PROBLEM: Locate, in the data below, the line that contains "## 2.0.0-alpha.1 (2021-04-28)" and the line that contains "## 1.0.0 (2021-04-22)"; reproduce exactly those two lines and every line between them, nothing more.

---- TASK MATERIAL

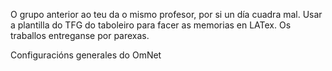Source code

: O grupo anterior ao teu da o mismo profesor, por si un día cuadra mal.
Usar a plantilla do TFG  do taboleiro para facer as memorias en LATex.
Os traballos entreganse por parexas.

Configuracións generales do OmNet
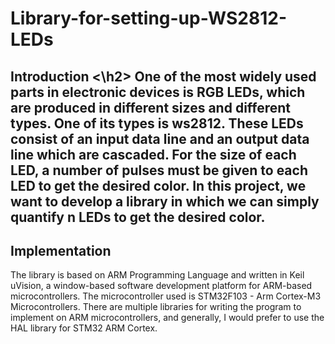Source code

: <h1> Library-for-setting-up-WS2812-LEDs </h1>

<h2> Introduction <\h2>
One of the most widely used parts in electronic devices is RGB LEDs, which are produced in different sizes and different types. One of its types is ws2812.
These LEDs consist of an input data line and an output data line which are cascaded. For the size of each LED, a number of pulses must be given to each LED to get the desired color.
In this project, we want to develop a library in which we can simply quantify n LEDs to get the desired color.

<h2>
  Implementation
</h2>
The library is based on ARM Programming Language and written in Keil uVision, a window-based software development platform for ARM-based microcontrollers. 
The microcontroller used is STM32F103 - Arm Cortex-M3 Microcontrollers.
There are multiple libraries for writing the program to implement on ARM microcontrollers, and generally, I would prefer to use the HAL library for STM32 ARM Cortex.
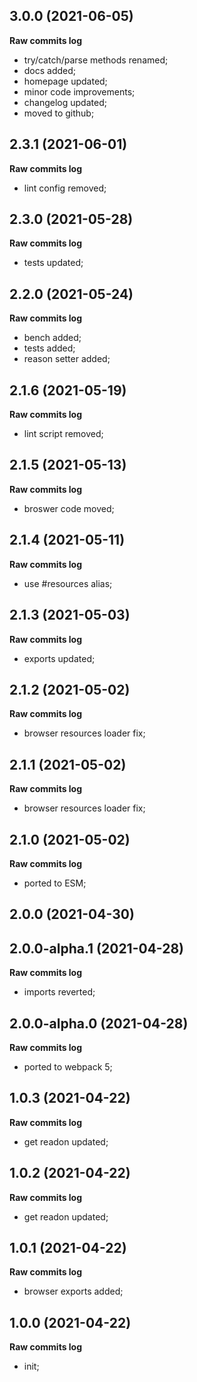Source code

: ## 3.0.0 (2021-06-05)

**Raw commits log**

-   try/catch/parse methods renamed;
-   docs added;
-   homepage updated;
-   minor code improvements;
-   changelog updated;
-   moved to github;

## 2.3.1 (2021-06-01)

**Raw commits log**

-   lint config removed;

## 2.3.0 (2021-05-28)

**Raw commits log**

-   tests updated;

## 2.2.0 (2021-05-24)

**Raw commits log**

-   bench added;
-   tests added;
-   reason setter added;

## 2.1.6 (2021-05-19)

**Raw commits log**

-   lint script removed;

## 2.1.5 (2021-05-13)

**Raw commits log**

-   broswer code moved;

## 2.1.4 (2021-05-11)

**Raw commits log**

-   use #resources alias;

## 2.1.3 (2021-05-03)

**Raw commits log**

-   exports updated;

## 2.1.2 (2021-05-02)

**Raw commits log**

-   browser resources loader fix;

## 2.1.1 (2021-05-02)

**Raw commits log**

-   browser resources loader fix;

## 2.1.0 (2021-05-02)

**Raw commits log**

-   ported to ESM;

## 2.0.0 (2021-04-30)

## 2.0.0-alpha.1 (2021-04-28)

**Raw commits log**

-   imports reverted;

## 2.0.0-alpha.0 (2021-04-28)

**Raw commits log**

-   ported to webpack 5;

## 1.0.3 (2021-04-22)

**Raw commits log**

-   get readon updated;

## 1.0.2 (2021-04-22)

**Raw commits log**

-   get readon updated;

## 1.0.1 (2021-04-22)

**Raw commits log**

-   browser exports added;

## 1.0.0 (2021-04-22)

**Raw commits log**

-   init;
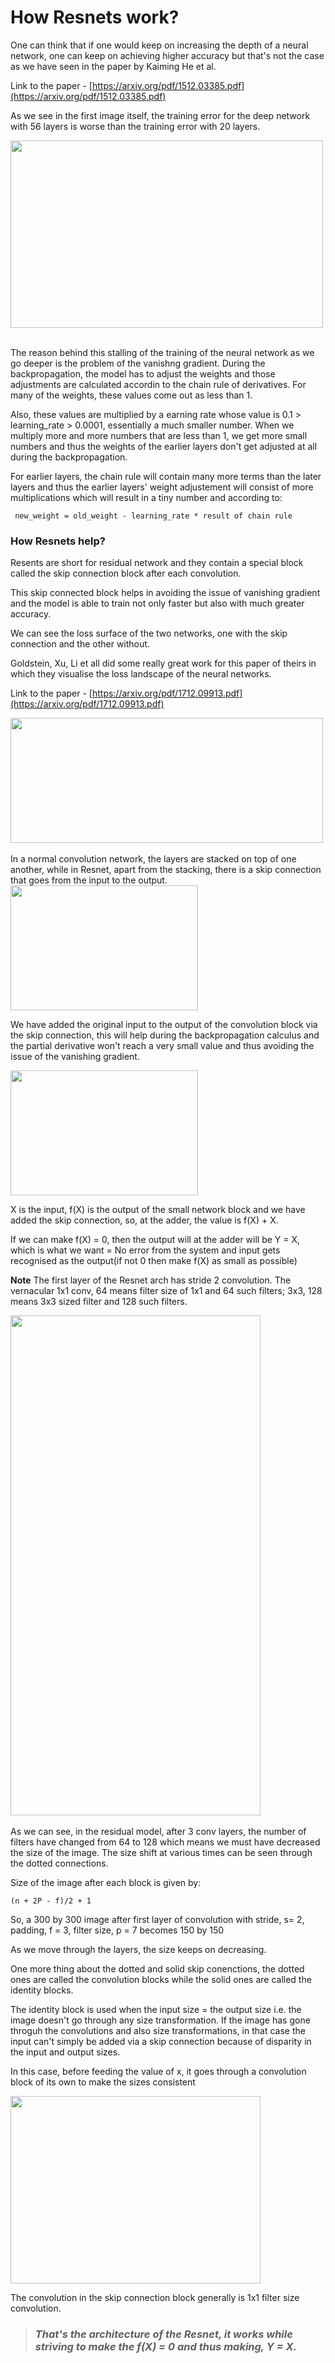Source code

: # How Resnets work?

One can think that if one would keep on increasing the depth of a neural network, one can keep on achieving higher accuracy but that's not the case as we have seen in the paper by Kaiming He et al.

Link to the paper - [https://arxiv.org/pdf/1512.03385.pdf](https://arxiv.org/pdf/1512.03385.pdf)

As we see in the first image itself, the training error for the deep network with 56 layers is worse than the training error with 20 layers.

<img src = "https://i.postimg.cc/nzYd4nGM/SCR-20220919-ubn.png" width = "500" height = "300" />
<br>
<br>

The reason behind this stalling of the training of the neural network as we go deeper is the problem of the vanishng gradient.
During the backpropagation, the model has to adjust the weights and those adjustments are calculated accordin to the chain rule of derivatives. For many of the weights, these values come out as less than 1.
<br>

Also, these values are multiplied by a earning rate whose value is 0.1 > learning_rate > 0.0001, essentially a much smaller number. When we multiply more and more numbers that are less than 1, we get more small numbers and thus the weights of the earlier layers don't get adjusted at all during the backpropagation.<br>

For earlier layers, the chain rule will contain many more terms than the later layers and thus the earlier layers' weight adjustement will consist of more multiplications which will result in a tiny number and according to:<br>


`` new_weight = old_weight - learning_rate * result of chain rule``


### How Resnets help?

Resents are short for residual network and they contain a special block called the skip connection block after each convolution. <br>


This skip connected block helps in avoiding the issue of vanishing gradient and the model is able to train not only faster but also with much greater accuracy.

We can see the loss surface of the two networks, one with the skip connection and the other without.

Goldstein, Xu, Li et all did some really great work for this paper of theirs in which they visualise the loss landscape of the neural networks.

Link to the paper - [https://arxiv.org/pdf/1712.09913.pdf](https://arxiv.org/pdf/1712.09913.pdf)

<img src = "https://i.postimg.cc/QdJqCjhM/SCR-20220919-uty.png" width = "500" height = "200" />
<br>
<br>
In a normal convolution network, the layers are stacked on top of one another, while in Resnet, apart from the stacking, there is a skip connection that goes from the input to the output.

<img src = "https://i.postimg.cc/8CvXCRFR/SCR-20220919-ucq.png" width = "300" height = "200" />

We have added the original input to the output of the convolution block via the skip connection, this will help during the backpropagation calculus and the partial derivative won't reach a very small value and thus avoiding the issue of the vanishing gradient.

<img src = "https://i.postimg.cc/xCMnHj7F/SCR-20220919-vzq.png" width = "300" height = "200" />

X is the input, f(X) is the output of the small network block and we have added the skip connection, so, at the adder, the value is f(X) + X.

If we can make f(X) = 0, then the output will at the adder will be Y = X, which is what we want = No error from the system and input gets recognised as the output(if not 0 then make f(X) as small as possible)


**Note** The first layer of the Resnet arch has stride 2 convolution. The vernacular 1x1 conv, 64 means filter size of 1x1  and 64 such filters; 3x3, 128 means 3x3 sized filter and 128 such filters.



<img src = "https://i.postimg.cc/gJC5NpCX/SCR-20220919-xbv.png" width = "400" height = "800" />

<br>
<br>
As we can see, in the residual model, after 3 conv layers, the number of filters have changed from 64 to 128 which means we must have decreased the size of the image. The size shift at various times can be seen through the dotted connections.

Size of the image after each block is given by:

``(n + 2P - f)/2 + 1 ``


So, a 300 by 300 image after first layer of convolution with stride, s= 2, padding, f = 3, filter size, p = 7 becomes 150 by 150

As we move through the layers, the size keeps on decreasing.

One more thing about the dotted and solid skip conenctions, the dotted ones are called the convolution blocks while the solid ones are called the identity blocks.

The identity block is used when the input size = the output size i.e. the image doesn't go through any size transformation. If the image has gone throguh the convolutions and also size transformations, in that case the input can't simply be added via a skip connection because of disparity in the input and output sizes.

In this case, before feeding the value of x, it goes through a convolution block of its own to make the sizes consistent


<img src = " https://i.postimg.cc/PxZZTqYX/SCR-20220920-1yk.png" width = "400" height = "300" />

The convolution in the skip connection block generally is 1x1 filter size convolution.

> ### _That's the architecture of the Resnet, it works while striving to make the f(X) = 0 and thus making, Y = X._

--------

EXERCISE OUTPUT:
## 2.0.0-alpha.1 (2021-04-28)

**Raw commits log**

-   imports reverted;

## 2.0.0-alpha.0 (2021-04-28)

**Raw commits log**

-   ported to webpack 5;

## 1.0.3 (2021-04-22)

**Raw commits log**

-   get readon updated;

## 1.0.2 (2021-04-22)

**Raw commits log**

-   get readon updated;

## 1.0.1 (2021-04-22)

**Raw commits log**

-   browser exports added;

## 1.0.0 (2021-04-22)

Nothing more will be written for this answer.